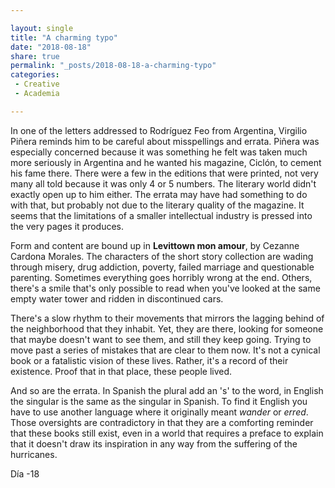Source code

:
 ```yaml
---

layout: single
title: "A charming typo"
date: "2018-08-18"
share: true
permalink: "_posts/2018-08-18-a-charming-typo"
categories:
 - Creative
 - Academia

---
```


In one of the letters addressed to Rodríguez Feo from Argentina, Virgilio Piñera reminds him to be careful about misspellings and errata. Piñera was especially concerned because it was something he felt was taken much more seriously in Argentina and he wanted his magazine, Ciclón, to cement his fame there. There were a few in the editions that were printed, not very many all told because it was only 4 or 5 numbers. The literary world didn't exactly open up to him either. The errata may have had something to do with that, but probably not due to the literary quality of the magazine. It seems that the limitations of a smaller intellectual industry is pressed into the very pages it produces.



Form and content are bound up in **Levittown mon amour**, by Cezanne Cardona Morales. The characters of the short story collection are wading through misery, drug addiction, poverty, failed marriage and questionable parenting. Sometimes everything goes horribly wrong at the end. Others, there's a smile that's only possible to read when you've looked at the same empty water tower and ridden in discontinued cars.



There's a slow rhythm to their movements that mirrors the lagging behind of the neighborhood that they inhabit. Yet, they are there, looking for someone that maybe doesn't want to see them, and still they keep going. Trying to move past a series of mistakes that are clear to them now. It's not a cynical book or a fatalistic vision of these lives. Rather, it's a record of their existence. Proof that in that place, these people lived.



And so are the errata. In Spanish the plural add an 's' to the word, in English the singular is the same as the singular in Spanish. To find it English you have to use another language where it originally meant *wander* or *erred*. Those oversights are contradictory in that they are a comforting reminder that these books still exist, even in a world that requires a preface to explain that it doesn't draw its inspiration in any way from the suffering of the hurricanes.



Día -18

++++++++++++++++++++

Everything in the listing above, apart from its pictures, must be repeated exactly.

**EXERCISE SOLUTION:**
Source code

:
 ```yaml
---

layout: single
title: "A charming typo"
date: "2018-08-18"
share: true
permalink: "_posts/2018-08-18-a-charming-typo"
categories:
 - Creative
 - Academia

---
```


In one of the letters addressed to Rodríguez Feo from Argentina, Virgilio Piñera reminds him to be careful about misspellings and errata. Piñera was especially concerned because it was something he felt was taken much more seriously in Argentina and he wanted his magazine, Ciclón, to cement his fame there. There were a few in the editions that were printed, not very many all told because it was only 4 or 5 numbers. The literary world didn't exactly open up to him either. The errata may have had something to do with that, but probably not due to the literary quality of the magazine. It seems that the limitations of a smaller intellectual industry is pressed into the very pages it produces.



Form and content are bound up in **Levittown mon amour**, by Cezanne Cardona Morales. The characters of the short story collection are wading through misery, drug addiction, poverty, failed marriage and questionable parenting. Sometimes everything goes horribly wrong at the end. Others, there's a smile that's only possible to read when you've looked at the same empty water tower and ridden in discontinued cars.



There's a slow rhythm to their movements that mirrors the lagging behind of the neighborhood that they inhabit. Yet, they are there, looking for someone that maybe doesn't want to see them, and still they keep going. Trying to move past a series of mistakes that are clear to them now. It's not a cynical book or a fatalistic vision of these lives. Rather, it's a record of their existence. Proof that in that place, these people lived.



And so are the errata. In Spanish the plural add an 's' to the word, in English the singular is the same as the singular in Spanish. To find it English you have to use another language where it originally meant *wander* or *erred*. Those oversights are contradictory in that they are a comforting reminder that these books still exist, even in a world that requires a preface to explain that it doesn't draw its inspiration in any way from the suffering of the hurricanes.



Día -18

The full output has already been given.